What to produce => Search term "notre": copy each line of the records that contains it.
_ _ _ _
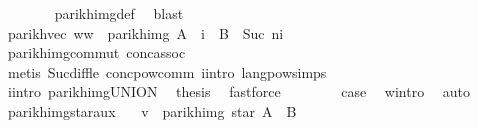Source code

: \begin{isabellebody}
\ \ \ \ \ \ \isamarkupfalse%
\ parikh{\isacharunderscore}{\kern0pt}img{\isacharunderscore}{\kern0pt}def\ \isamarkupfalse%
\ blast\isanewline
\ \ \ \ \isamarkupfalse%
\ \isamarkupfalse%
\ {\isachardoublequoteopen}parikh{\isacharunderscore}{\kern0pt}vec\ {\isacharparenleft}{\kern0pt}w{}{\isacharat}{\kern0pt}w{}{\isacharprime}{\kern0pt}{\isacharparenright}{\kern0pt}\ {\isasymin}\ parikh{\isacharunderscore}{\kern0pt}img\ {\isacharparenleft}{\kern0pt}A\ {\isacharcircum}{\kern0pt}{\isacharcircum}{\kern0pt}\ i\ {\isacharat}{\kern0pt}{\isacharat}{\kern0pt}\ B\ {\isacharcircum}{\kern0pt}{\isacharcircum}{\kern0pt}\ {\isacharparenleft}{\kern0pt}Suc\ n{\isacharminus}{\kern0pt}i{\isacharparenright}{\kern0pt}{\isacharparenright}{\kern0pt}{\isachardoublequoteclose}\isanewline
\ \ \ \ \ \ \isamarkupfalse%
\ parikh{\isacharunderscore}{\kern0pt}img{\isacharunderscore}{\kern0pt}commut\ conc{\isacharunderscore}{\kern0pt}assoc\isanewline
\ \ \ \ \ \ \isamarkupfalse%
\ {\isacharparenleft}{\kern0pt}metis\ Suc{\isacharunderscore}{\kern0pt}diff{\isacharunderscore}{\kern0pt}le\ conc{\isacharunderscore}{\kern0pt}pow{\isacharunderscore}{\kern0pt}comm\ i{\isacharunderscore}{\kern0pt}intro\ lang{\isacharunderscore}{\kern0pt}pow{\isachardot}{\kern0pt}simps{\isacharparenleft}{\kern0pt}{}{\isacharparenright}{\kern0pt}{\isacharparenright}{\kern0pt}\isanewline
\ \ \ \ \isamarkupfalse%
\ i{\isacharunderscore}{\kern0pt}intro\ parikh{\isacharunderscore}{\kern0pt}img{\isacharunderscore}{\kern0pt}UNION\ \isamarkupfalse%
\ {\isacharquery}{\kern0pt}thesis\ \isamarkupfalse%
\ fastforce\isanewline
\ \ \isamarkupfalse%
\isanewline
\ \ \isamarkupfalse%
\ \isamarkupfalse%
\ {\isacharquery}{\kern0pt}case\ \isamarkupfalse%
\ w{\isacharunderscore}{\kern0pt}intro\ \isamarkupfalse%
\ auto\isanewline
{}\isamarkupfalse%
%
\endisatagproof
{\isafoldproof}%
%
\isadelimproof
\isanewline
%
\endisadelimproof
\isanewline
\isanewline
{}\isamarkupfalse%
\ parikh{\isacharunderscore}{\kern0pt}img{\isacharunderscore}{\kern0pt}star{\isacharunderscore}{\kern0pt}aux{}{\isacharcolon}{\kern0pt}\isanewline
\ \ \ {\isachardoublequoteopen}v\ {\isasymin}\ parikh{\isacharunderscore}{\kern0pt}img\ {\isacharparenleft}{\kern0pt}star\ {\isacharparenleft}{\kern0pt}A\ {\isasymunion}\ B{\isacharparenright}{\kern0pt}{\isacharparenright}{\kern0pt}{\isachardoublequoteclose}\isanewline

\end{isabellebody}
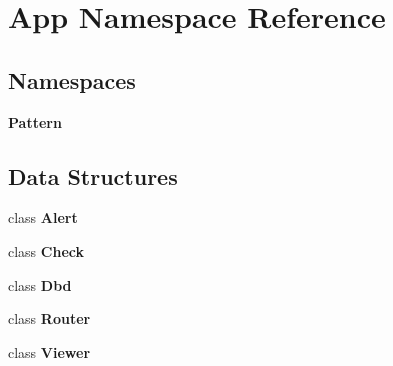 \section{App Namespace Reference}
\label{namespace_app}
\subsection*{Namespaces}
\begin{DoxyCompactItemize}
\item 
 \textbf{ Pattern}
\end{DoxyCompactItemize}
\subsection*{Data Structures}
\begin{DoxyCompactItemize}
\item 
class \textbf{ Alert}
\item 
class \textbf{ Check}
\item 
class \textbf{ Dbd}
\item 
class \textbf{ Router}
\item 
class \textbf{ Viewer}
\end{DoxyCompactItemize}
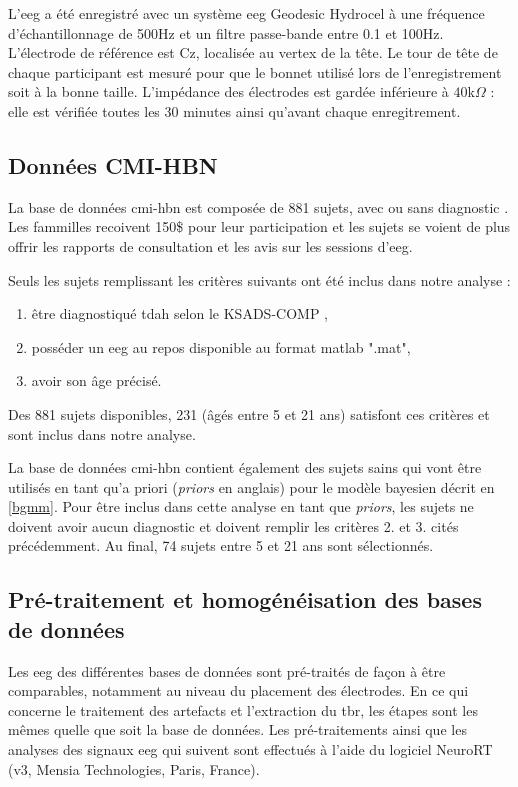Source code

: L'\gls{eeg} a été enregistré avec un système \gls{eeg} Geodesic Hydrocel à une fréquence d'échantillonnage de 500Hz et un filtre passe-bande entre 0.1 et 100Hz. 
L'électrode de référence est Cz, localisée au vertex de la tête. Le tour de tête de chaque participant est mesuré pour que le bonnet utilisé lors de l'enregistrement 
soit à la bonne taille. L'impédance des électrodes est gardée inférieure à $40$k$\Omega$ : elle est vérifiée toutes les 30 minutes ainsi qu'avant chaque enregitrement.

\subsection{Données CMI-HBN}
La base de données \gls{cmi-hbn} est composée de 881 sujets, avec ou sans diagnostic \citep{Alexander2017, Alexander2017b}. Les fammilles recoivent 150\$ pour leur participation 
et les sujets se voient de plus offrir les rapports de consultation et les avis sur les sessions d'\gls{eeg}.

Seuls les sujets remplissant les critères suivants ont été inclus dans notre analyse :
\begin{enumerate}
\item être diagnostiqué \gls{tdah} selon le KSADS-COMP \citep{Kaufman1997},
\item posséder un \gls{eeg} au repos disponible au format matlab ".mat",
\item avoir son âge précisé.
\end{enumerate}

Des 881 sujets disponibles, 231 (âgés entre 5 et 21 ans) satisfont ces critères et sont inclus dans notre analyse.

La base de données \gls{cmi-hbn} contient également des sujets sains qui vont être utilisés en tant qu'a priori (\textit{priors} en anglais) pour le
modèle bayesien décrit en \ref{bgmm}. Pour être inclus dans cette analyse en tant que \textit{priors}, les sujets ne doivent avoir aucun diagnostic 
et doivent remplir les critères 2. et 3. cités précédemment. Au final, 74 sujets entre 5 et 21 ans sont sélectionnés. 

\subsection{Pré-traitement et homogénéisation des bases de données}
Les \gls{eeg} des différentes bases de données sont pré-traités de façon à être comparables, notamment au niveau du placement des électrodes.
En ce qui concerne le traitement des artefacts et l'extraction du \gls{tbr}, les étapes sont les mêmes quelle que soit la base de données. 
Les pré-traitements ainsi que les analyses des signaux \gls{eeg} qui suivent sont effectués à l'aide du logiciel NeuroRT (v3, Mensia Technologies, 
Paris, France).

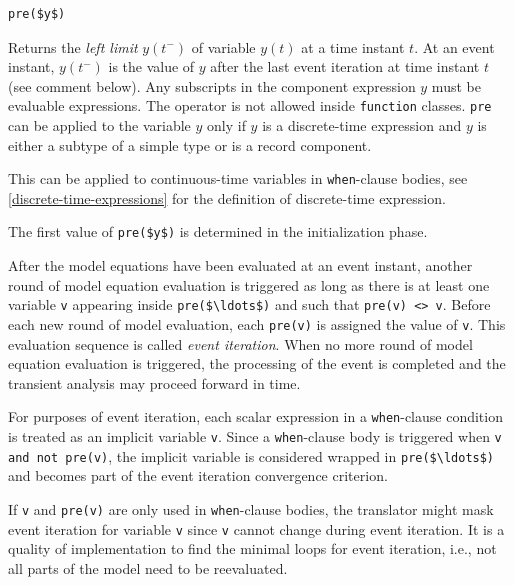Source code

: \begin{operatordefinition}[pre]
\begin{synopsis}\begin{lstlisting}
pre($y$)
\end{lstlisting}\end{synopsis}
\begin{semantics}
Returns the \emph{left limit} $y(t^{-})$ of variable $y(t)$ at a time instant $t$.
At an event instant, $y(t^{-})$ is the value of $y$ after the last event iteration at time instant $t$ (see comment below).
Any subscripts in the component expression $y$ must be evaluable expressions.
The operator is not allowed inside \lstinline!function! classes.
\lstinline!pre! can be applied to the variable $y$ only if $y$ is a discrete-time expression and $y$ is either a subtype of a simple type or is a record component.
\begin{nonnormative}
This can be applied to continuous-time variables in \lstinline!when!-clause bodies, see \cref{discrete-time-expressions} for the definition of discrete-time expression.
\end{nonnormative}
The first value of \lstinline!pre($y$)! is determined in the initialization phase.

After the model equations have been evaluated at an event instant, another round of model equation evaluation is triggered as long as there is at least one variable \lstinline!v! appearing inside \lstinline!pre($\ldots$)! and such that \lstinline!pre(v) <> v!.
Before each new round of model evaluation, each \lstinline!pre(v)! is assigned the value of \lstinline!v!.
This evaluation sequence is called \emph{event iteration}.
When no more round of model equation evaluation is triggered, the processing of the event is completed and the transient analysis may proceed forward in time.

For purposes of event iteration, each scalar expression in a \lstinline!when!-clause condition is treated as an implicit variable \lstinline!v!.
Since a \lstinline!when!-clause body is triggered when \lstinline!v and not pre(v)!, the implicit variable is considered wrapped in \lstinline!pre($\ldots$)! and becomes part of the event iteration convergence criterion.

\begin{nonnormative}
If \lstinline!v! and \lstinline!pre(v)! are only used in \lstinline!when!-clause bodies, the translator might mask event iteration for variable \lstinline!v! since \lstinline!v! cannot change during event iteration.
It is a quality of implementation to find the minimal loops for event iteration, i.e., not all parts of the model need to be reevaluated.


\end{nonnormative}
\end{semantics}
\end{operatordefinition}
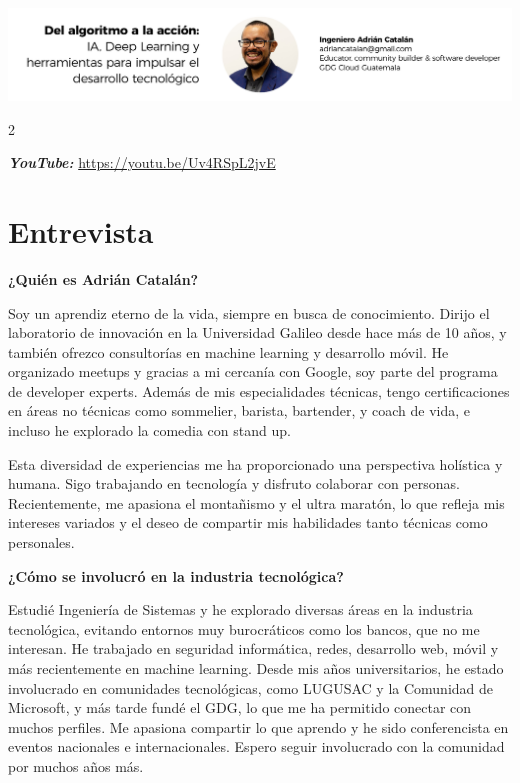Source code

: \documentclass[12pt,spanish,Letterpaper,openany]{book}
\begin{document}
\begin{center}\includegraphics[width=1\linewidth]{autores/pareja00_adrian} \end{center}

\begin {multicols}{2}

\textbf{\emph{YouTube:}} \url{https://youtu.be/Uv4RSpL2jvE}

\hypertarget{entrevista}{%
\section{Entrevista}\label{entrevista}}

\textbf{¿Quién es Adrián Catalán?}

Soy un aprendiz eterno de la vida, siempre en busca de conocimiento. Dirijo el laboratorio de innovación en la Universidad Galileo desde hace más de 10 años, y también ofrezco consultorías en machine learning y desarrollo móvil. He organizado meetups y gracias a mi cercanía con Google, soy parte del programa de developer experts. Además de mis especialidades técnicas, tengo certificaciones en áreas no técnicas como sommelier, barista, bartender, y coach de vida, e incluso he explorado la comedia con stand up.

Esta diversidad de experiencias me ha proporcionado una perspectiva holística y humana. Sigo trabajando en tecnología y disfruto colaborar con personas. Recientemente, me apasiona el montañismo y el ultra maratón, lo que refleja mis intereses variados y el deseo de compartir mis habilidades tanto técnicas como personales.

\textbf{¿Cómo se involucró en la industria tecnológica?}

Estudié Ingeniería de Sistemas y he explorado diversas áreas en la industria tecnológica, evitando entornos muy burocráticos como los bancos, que no me interesan. He trabajado en seguridad informática, redes, desarrollo web, móvil y más recientemente en machine learning. Desde mis años universitarios, he estado involucrado en comunidades tecnológicas, como LUGUSAC y la Comunidad de Microsoft, y más tarde fundé el GDG, lo que me ha permitido conectar con muchos perfiles. Me apasiona compartir lo que aprendo y he sido conferencista en eventos nacionales e internacionales. Espero seguir involucrado con la comunidad por muchos años más.


\end{multicols}
\end{document}
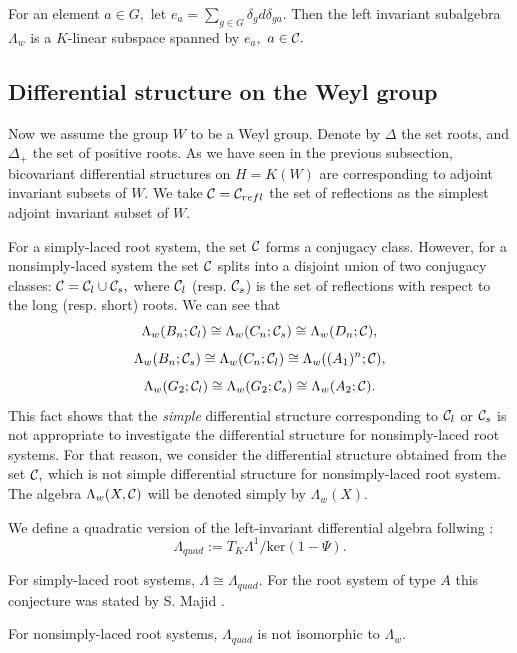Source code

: For an element $a\in G,$ let $e_a=\sum_{g\in G} \delta_g 
d\delta_{ga}.$ Then the left invariant subalgebra 
$\Lambda_w$ is a $K$-linear subspace spanned by $e_a,$ 
$a\in {\cal C}.$ 
\subsection{Differential structure on the Weyl group}
Now we assume the group $W$ to be a Weyl group. Denote by 
$\Delta$ the set roots, and $\Delta_+$ the set of positive 
roots. As we have seen in the previous subsection, 
bicovariant differential structures on $H=K(W)$ 
are corresponding to adjoint invariant subsets of $W.$ 
We take ${\cal C}={\cal C}_{refl}$ the set of reflections 
as the simplest adjoint invariant subset of $W.$ 
\begin{rem}
{\rm For a simply-laced root system, the set ${\cal C}$ forms a 
conjugacy class. However, for a nonsimply-laced system 
the set ${\cal C}$ splits 
into a disjoint union of two conjugacy classes: 
${\cal C} = {\cal C}_l \cup {\cal C}_s,$ where 
${\cal C}_l$ (resp. ${\cal C}_s$) is the set of 
reflections with respect to the long (resp. short) roots. 
We can see that 
\[ \Lambda_w(B_n;{\cal C}_l) \cong  \Lambda_w(C_n;{\cal C}_s)
\cong \Lambda_w(D_n;{\cal C}), \] 
\[ \Lambda_w(B_n;{\cal C}_s) \cong  \Lambda_w(C_n;{\cal C}_l)
\cong \Lambda_w((A_1)^n;{\cal C}) , \] 
\[ \Lambda_w(G_2;{\cal C}_l) \cong  \Lambda_w(G_2;{\cal C}_s)
\cong  \Lambda_w(A_2;{\cal C}). \] 
This fact shows that the {\it simple} differential 
structure corresponding to ${\cal C}_l$ or ${\cal C}_s$ is 
not appropriate to investigate the differential structure 
for nonsimply-laced root systems. For that reason, we 
consider the differential structure obtained from the set 
${\cal C},$ which is not simple differential structure for 
nonsimply-laced root system. The algebra $\Lambda_w(X,{\cal C})$ 
will be denoted simply by $\Lambda_w(X).$ }
\end{rem}
We define a quadratic version of the left-invariant differential 
algebra follwing \cite{Maj}: 
\[ \Lambda_{quad} := T_K \Lambda^1 / \textrm{ker}(1- \Psi). \] 
\begin{conj}
{\rm  For simply-laced root systems, 
$\Lambda \cong \Lambda_{quad}.$ 
For the root system of type $A$ this conjecture was stated by 
S. Majid \cite{Maj}.} 
\end{conj}
\begin{rem} {\rm 
For nonsimply-laced root systems, $\Lambda_{quad}$ is not 
isomorphic to $\Lambda_w.$} 
\end{rem}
_ _ _ _
Answer to this task =>
Seuls les sujets remplissant les critères suivants ont été inclus dans notre analyse :
Des 881 sujets disponibles, 231 (âgés entre 5 et 21 ans) satisfont ces critères et sont inclus dans notre analyse.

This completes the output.